THE EDITED PRESS RELEASE: “Grammy-nominated trio Midland’s Barely Blue is an eight-song exploration of loneliness, masculinity and resilience in the face of heartache. Evoking near-empty bars and heat waves shimmering across the blacktop, the new album brings to life the generosity of spirit required to love, lose, and move on.
Recorded with nine-time Grammy winner Dave Cobb at Georgia Mae Studios in Savannah, singer-guitarist Mark Wystrach, bassist Cameron Duddy and guitarist Jess Carson lean into a space where solitude is acknowledged, life goes on and steel guitars are what binds it all together.

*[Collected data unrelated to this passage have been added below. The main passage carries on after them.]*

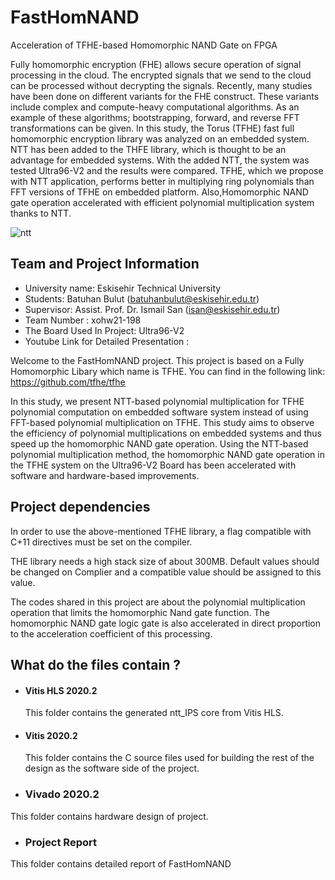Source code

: # FastHomNAND
Acceleration of TFHE-based Homomorphic NAND Gate on FPGA

Fully homomorphic encryption (FHE) allows secure operation of signal processing in the cloud. The encrypted signals that we send to the cloud can be processed without decrypting the signals. Recently, many studies have been done on different variants for the FHE construct. These variants include complex and compute-heavy computational algorithms. As an example of these algorithms; bootstrapping, forward, and reverse FFT transformations can be given. In this study, the Torus (TFHE) fast full homomorphic encryption library was analyzed on an embedded system. NTT has been added to the THFE library, which is thought to be an advantage for embedded systems. With the added NTT, the system was tested Ultra96-V2 and the results were compared. TFHE, which we propose with NTT application, performs better in multiplying ring polynomials than FFT versions of TFHE on embedded platform. Also,Homomorphic NAND gate operation accelerated with efficient polynomial multiplication system thanks to NTT.

![ntt](https://user-images.githubusercontent.com/58776510/124762788-f2881080-df3b-11eb-8c91-96c610ef32a4.png)


## Team and Project Information
- University name: Eskisehir Technical University
- Students: Batuhan Bulut (batuhanbulut@eskisehir.edu.tr)
- Supervisor: Assist. Prof. Dr. Ismail San (isan@eskisehir.edu.tr)
-  Team Number : xohw21-198
- The Board Used In Project: Ultra96-V2
- Youtube Link for Detailed Presentation : 

Welcome to the FastHomNAND project. This project is based on a Fully Homomorphic Libary which name is TFHE. You can find in the following link: https://github.com/tfhe/tfhe

In this study, we present NTT-based polynomial multiplication for TFHE polynomial computation on embedded software system instead of using FFT-based polynomial multiplication on TFHE.
This study aims to observe the efficiency of polynomial multiplications on embedded systems and thus speed up the homomorphic NAND gate operation. Using the NTT-based polynomial multiplication method, the homomorphic NAND gate operation in the TFHE system on the Ultra96-V2 Board has been accelerated with software and hardware-based improvements.

## Project dependencies 

In order to use the above-mentioned TFHE library, a flag compatible with C+11 directives must be set on the compiler.

THE library needs a high stack size of about 300MB. Default values should be changed on Complier and a compatible value should be assigned to this value.

The codes shared in this project are about the polynomial multiplication operation that limits the homomorphic Nand gate function. The homomorphic NAND gate logic gate is also accelerated in direct proportion to the acceleration coefficient of this processing.


## What do the files contain ?

- #### Vitis HLS 2020.2
    This folder contains the generated ntt_IPS core from Vitis HLS.
- #### Vitis 2020.2
    This folder contains the C source files used for building the rest of the design as the software side of the project.
- ### Vivado 2020.2
This folder contains hardware design of project.
- ### Project Report
This folder contains detailed report of FastHomNAND
  

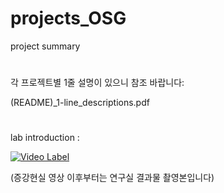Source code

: # projects_OSG
project summary
#
각 프로젝트별 1줄 설명이 있으니 참조 바랍니다:

(README)_1-line_descriptions.pdf
#
lab introduction : 

[![Video Label](http://img.youtube.com/vi/YtgvsTohkLU/0.jpg)](https://www.youtube.com/watch?v=YtgvsTohkLU)

(증강현실 영상 이후부터는 연구실 결과물 촬영본입니다)
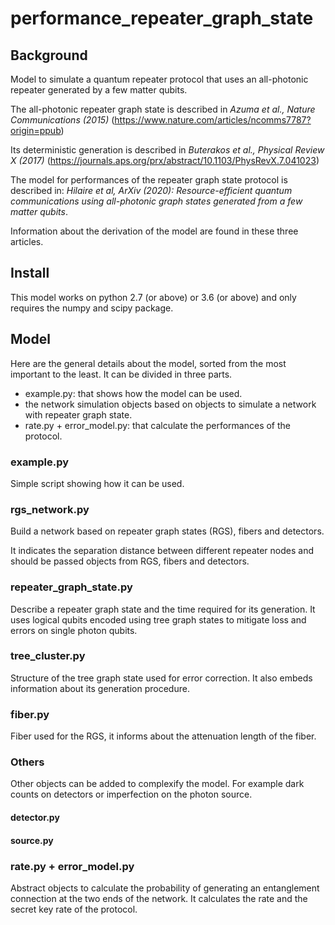 # performance_repeater_graph_state

## Background
Model to simulate a quantum repeater protocol that uses an all-photonic repeater generated by a few matter qubits.

The all-photonic repeater graph state is described in *Azuma et al., Nature Communications (2015)*   (https://www.nature.com/articles/ncomms7787?origin=ppub)

Its deterministic generation is described in *Buterakos et al., Physical Review X (2017)*    (https://journals.aps.org/prx/abstract/10.1103/PhysRevX.7.041023)

The model for performances of the repeater graph state protocol is described in:
*Hilaire et al, ArXiv (2020): Resource-efficient quantum communications using all-photonic graph states generated from a few matter qubits*.


Information about the derivation of the model are found in these three articles.

## Install
This model works on python 2.7 (or above) or 3.6 (or above) and only requires the numpy and scipy package.

## Model
Here are the general details about the model, sorted from the most important to the least.
It can be divided in three parts.
* example.py: that shows how the model can be used.
* the network simulation objects based on objects to simulate a network with repeater graph state.
* rate.py + error_model.py: that calculate the performances of the protocol.

### example.py
Simple script showing how it can be used.

### rgs_network.py
Build a network based on repeater graph states (RGS), fibers and detectors.

It indicates the separation distance between different repeater nodes and should be passed objects from RGS, fibers and detectors.

### repeater_graph_state.py
Describe a repeater graph state and the time required for its generation.
It uses logical qubits encoded using tree graph states to mitigate loss and errors on single photon qubits.

### tree_cluster.py
Structure of the tree graph state used for error correction. It also embeds information about its generation procedure.

### fiber.py
Fiber used for the RGS, it informs about the attenuation length of the fiber.

### Others
Other objects can be added to complexify the model. For example dark counts on detectors or imperfection on the photon source.
#### detector.py
#### source.py


### rate.py + error_model.py
Abstract objects to calculate the probability of generating an entanglement connection at the two ends of the network.
It calculates the rate and the secret key rate of the protocol.
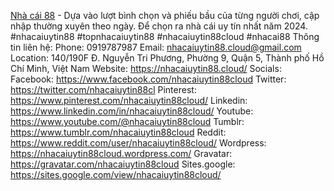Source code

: <a href="https://nhacaiuytin88.cloud/">Nhà cái 88</a> - Dựa vào lượt bình chọn và phiếu bầu của từng người chơi, cập nhập thường xuyên theo ngày. Để chọn ra nhà cái uy tín nhất năm 2024.
#nhacaiuytin88 #topnhacaiuytin88 #nhacaiuytin88cloud #nhacai88
Thông tin liên hệ:
Phone: 0919787987
Email: nhacaiuytin88.cloud@gmail.com
Location: 140/190F Đ. Nguyễn Tri Phương, Phường 9, Quận 5, Thành phố Hồ Chí Minh, Việt Nam
Website: <a href="https://nhacaiuytin88.cloud/">https://nhacaiuytin88.cloud/</a>
Socials:
Facebook: <a href="https://www.facebook.com/nhacaiuytin88cloud">https://www.facebook.com/nhacaiuytin88cloud</a>
Twitter: <a href="https://twitter.com/nhacaiuytin88cl">https://twitter.com/nhacaiuytin88cl</a>
Pinterest: <a href="https://www.pinterest.com/nhacaiuytin88cloud/">https://www.pinterest.com/nhacaiuytin88cloud/</a>
Linkedin: <a href="https://www.linkedin.com/in/nhacaiuytin88cloud/">https://www.linkedin.com/in/nhacaiuytin88cloud/</a>
Youtube: <a href="https://www.youtube.com/@nhacaiuytin88cloud">https://www.youtube.com/@nhacaiuytin88cloud</a>
Tumblr: <a href="https://www.tumblr.com/nhacaiuytin88cloud">https://www.tumblr.com/nhacaiuytin88cloud</a>
Reddit: <a href="https://www.reddit.com/user/nhacaiuytin88cloud/">https://www.reddit.com/user/nhacaiuytin88cloud/</a>
Wordpress: <a href="https://nhacaiuytin88cloud.wordpress.com/">https://nhacaiuytin88cloud.wordpress.com/</a>
Gravatar: <a href="https://gravatar.com/nhacaiuytin88cloud">https://gravatar.com/nhacaiuytin88cloud</a>
Sites.google: <a href="https://sites.google.com/view/nhacaiuytin88cloud/">https://sites.google.com/view/nhacaiuytin88cloud/</a>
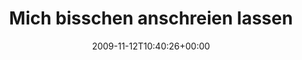 ---
retweeted: false
source: <a href="http://twitter.com" rel="nofollow">Twitter Web Client</a>
entities:
  hashtags: []
  symbols: []
  user_mentions:
  - name: Florian Gilcher (@skade@hachyderm.io)
    screen_name: Argorak
    indices:
    - '69'
    - '77'
    id_str: '27227212'
    id: '27227212'
  urls: []
display_text_range:
- '0'
- '132'
favorite_count: '0'
id_str: '5646089887'
truncated: false
retweet_count: '0'
id: '5646089887'
created_at: Thu Nov 12 10:40:26 +0000 2009
favorited: false
full_text: 'Mich bisschen anschreien lassen. Saosin Live - entdeckt bei Spotify. [@argorak](https://twitter.com/argorak):
  Wäre wieder ein Fall für ''Female Frontended Screamo''.'
lang: de
tags:
- pesos:twitter
date: '2009-11-12T10:40:26+00:00'
src: https://twitter.com/bascht/status/5646089887
original_url: https://twitter.com/bascht/status/5646089887
type: twitter_tweet
text: 'Mich bisschen anschreien lassen. Saosin Live - entdeckt bei Spotify. [@argorak](https://twitter.com/argorak):
  Wäre wieder ein Fall für ''Female Frontended Screamo''.'
title: Mich bisschen anschreien lassen

---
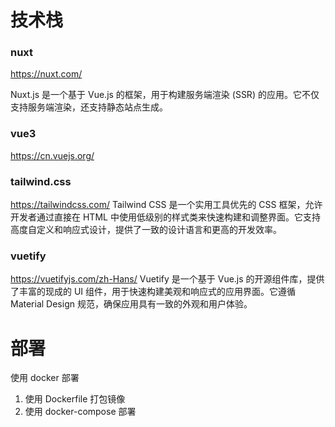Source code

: # 技术栈

### nuxt

https://nuxt.com/

Nuxt.js 是一个基于 Vue.js 的框架，用于构建服务端渲染 (SSR) 的应用。它不仅支持服务端渲染，还支持静态站点生成。

### vue3

https://cn.vuejs.org/

### tailwind.css

https://tailwindcss.com/
Tailwind CSS 是一个实用工具优先的 CSS 框架，允许开发者通过直接在 HTML 中使用低级别的样式类来快速构建和调整界面。它支持高度自定义和响应式设计，提供了一致的设计语言和更高的开发效率。

### vuetify

https://vuetifyjs.com/zh-Hans/
Vuetify 是一个基于 Vue.js 的开源组件库，提供了丰富的现成的 UI 组件，用于快速构建美观和响应式的应用界面。它遵循 Material Design 规范，确保应用具有一致的外观和用户体验。

# 部署

使用 docker 部署

1. 使用 Dockerfile 打包镜像
2. 使用 docker-compose 部署

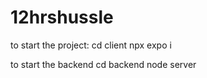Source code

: # 12hrshussle

to start the project:
cd client
npx expo
i


to start the backend
cd backend
node server
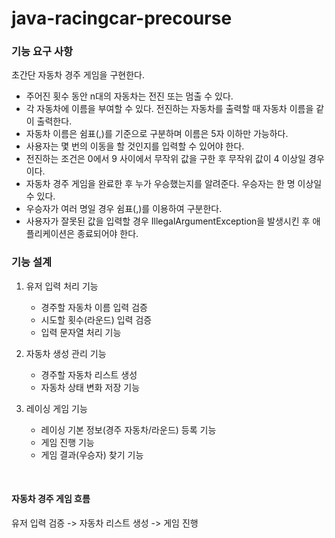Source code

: # java-racingcar-precourse

### 기능 요구 사항
초간단 자동차 경주 게임을 구현한다.
- 주어진 횟수 동안 n대의 자동차는 전진 또는 멈출 수 있다.
- 각 자동차에 이름을 부여할 수 있다. 전진하는 자동차를 출력할 때 자동차 이름을 같이 출력한다.
- 자동차 이름은 쉼표(,)를 기준으로 구분하며 이름은 5자 이하만 가능하다.
- 사용자는 몇 번의 이동을 할 것인지를 입력할 수 있어야 한다.
- 전진하는 조건은 0에서 9 사이에서 무작위 값을 구한 후 무작위 값이 4 이상일 경우이다.
- 자동차 경주 게임을 완료한 후 누가 우승했는지를 알려준다. 우승자는 한 명 이상일 수 있다.
- 우승자가 여러 명일 경우 쉼표(,)를 이용하여 구분한다.
- 사용자가 잘못된 값을 입력할 경우 IllegalArgumentException을 발생시킨 후 애플리케이션은 종료되어야 한다.

### 기능 설계
1. 유저 입력 처리 기능
   - 경주할 자동차 이름 입력 검증
   - 시도할 횟수(라운드) 입력 검증
   - 입력 문자열 처리 기능

 
2. 자동차 생성 관리 기능
   - 경주할 자동차 리스트 생성
   - 자동차 상태 변화 저장 기능

3. 레이싱 게임 기능
   - 레이싱 기본 정보(경주 자동차/라운드) 등록 기능
   - 게임 진행 기능 
   - 게임 결과(우승자) 찾기 기능

<br>

#### 자동차 경주 게임 흐름
유저 입력 검증 -> 자동차 리스트 생성 -> 게임 진행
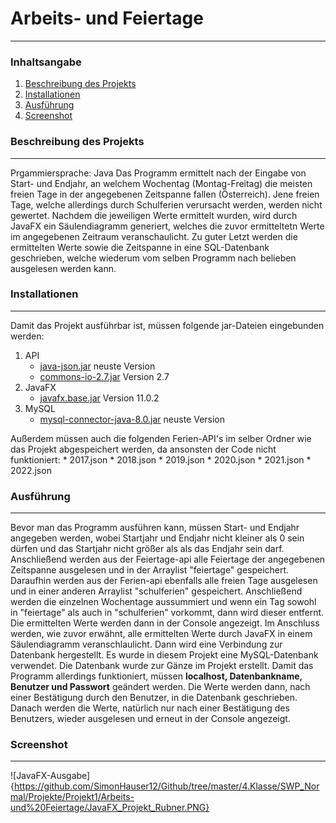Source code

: # Arbeits- und Feiertage
***
### Inhaltsangabe
1. [Beschreibung des Projekts](#beschreibung)
2. [Installationen](#installationen)
3. [Ausführung](#ausführung)
4. [Screenshot](#screenshot)

### Beschreibung des Projekts
***
Prgammiersprache: Java
Das Programm ermittelt nach der Eingabe von Start- und Endjahr, an welchem Wochentag (Montag-Freitag) die meisten freien Tage in der angegebenen Zeitspanne fallen (Österreich). 
Jene freien Tage, welche allerdings durch Schulferien verursacht werden, werden nicht gewertet.
Nachdem die jeweiligen Werte ermittelt wurden, wird durch JavaFX ein Säulendiagramm generiert, welches die zuvor ermitteltetn Werte im angegebenen Zeitraum veranschaulicht.
Zu guter Letzt werden die ermittelten Werte sowie die Zeitspanne in eine SQL-Datenbank geschrieben, welche wiederum vom selben Programm nach belieben ausgelesen werden kann.

### Installationen
***
Damit das Projekt ausführbar ist, müssen folgende jar-Dateien eingebunden werden:
1. API
    * [java-json.jar](https://jar-download.com/artifacts/org.json) neuste Version
    * [commons-io-2.7.jar](http://commons.apache.org/proper/commons-io/) Version 2.7
2. JavaFX
    * [javafx.base.jar](https://gluonhq.com/products/javafx/) Version 11.0.2
3. MySQL
    * [mysql-connector-java-8.0.jar](https://dev.mysql.com/downloads/windows/installer/8.0.html) neuste Version
    
Außerdem müssen auch die folgenden Ferien-API's im selber Ordner wie das Projekt abgespeichert werden,
da ansonsten der Code nicht funktioniert:
    * 2017.json
    * 2018.json 
    * 2019.json
    * 2020.json
    * 2021.json
    * 2022.json

### Ausführung
***
Bevor man das Programm ausführen kann, müssen Start- und Endjahr angegeben werden, wobei Startjahr und Endjahr nicht kleiner als 0 sein dürfen 
und das Startjahr nicht größer als als das Endjahr sein darf. Anschließend werden aus der Feiertage-api alle Feiertage der angegebenen Zeitspanne ausgelesen
und in der Arraylist "feiertage" gespeichert. Daraufhin werden aus der Ferien-api ebenfalls alle freien Tage ausgelesen und in einer anderen Arraylist "schulferien" gespeichert.
Anschließend werden die einzelnen Wochentage aussummiert und wenn ein Tag sowohl in "feiertage" als auch in "schulferien" vorkommt, dann wird dieser entfernt. Die ermittelten Werte
werden dann in der Console angezeigt. Im Anschluss werden, wie zuvor erwähnt, alle ermittelten Werte durch JavaFX in einem Säulendiagramm veranschlaulicht. 
Dann wird eine Verbindung zur Datenbank hergestellt.  Es wurde in diesem Projekt eine MySQL-Datenbank verwendet. Die Datenbank wurde zur Gänze im Projekt erstellt. 
Damit das Programm allerdings funktioniert, müssen 
**localhost, Datenbankname, Benutzer und Passwort**
geändert werden. Die Werte werden dann, nach einer Bestätigung durch den Benutzer, in die Datenbank geschrieben. Danach werden die Werte, natürlich nur nach einer Bestätigung 
des Benutzers, wieder ausgelesen und erneut in der Console angezeigt.

### Screenshot
***
![JavaFX-Ausgabe]{https://github.com/SimonHauser12/Github/tree/master/4.Klasse/SWP_Normal/Projekte/Projekt1/Arbeits-und%20Feiertage/JavaFX_Projekt_Rubner.PNG}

“We knew we wanted to go somewhere else,” Duddy says. “We are all big believers in a certain time and place, a sense of classic country that comes from roadhouses and bad coffee, miles and miles and miles on the road — and the idea that, even though we’re all happy, love and life falls apart, but that doesn’t mean you have to, too. When we were writing these songs, it was a trip into all the things in country music we love. You don’t hear much of this kind of unfiltered, hard stuff that comes with the great guitar sounds, the deep harmonies and shuffles you can tuck into. But that’s the essence of what Midland is — and Dave Cobb brought a new altitude to our sound.”
Wystrach adds: “Cobb had been a producer we wanted to work with since we first heard Sturgill Simpson’s Metamodern Sounds in Country Music. Dave’s eclectic musical background and the way he approaches recording as an experience and not a task made him the perfect match for us. On Barely Blue, we feel like Dave helped us find the sound we’ve been searching for for a long time.”
Barely Blue highlights the trio’s signature celestial harmonies, which harken back to the Laurel Canyon lushness of The Mamas & The Papas, the more muscular parts of Buffalo Springfield and the cosmic American sounds of The Flying Burrito Brothers’ The Gilded Palace of Sin or The Byrds’ Sweetheart Of The Rodeo. For those feeling good, it’s the sound of these tracks and how the songs move. For those feeling the ache, it’s the truth and the forbearance that’ll get them to the next horizon. For everyone in between, it’s an honest accounting of how we all face disappointment and make life work in spite of itself.
“Our sound and writing has always been evolving,” Duddy reflects. “We were three guys who met at a wedding, shot the shit about music and realized how much we had in common. We started singing together and were amazed at the sound of our combined voices. What started with Drinkin’ Problem was the beginning of a journey that’s always been interesting; it’s twisted and turned, but honestly, Mark, Jess and I have loved everywhere it’s taken us.”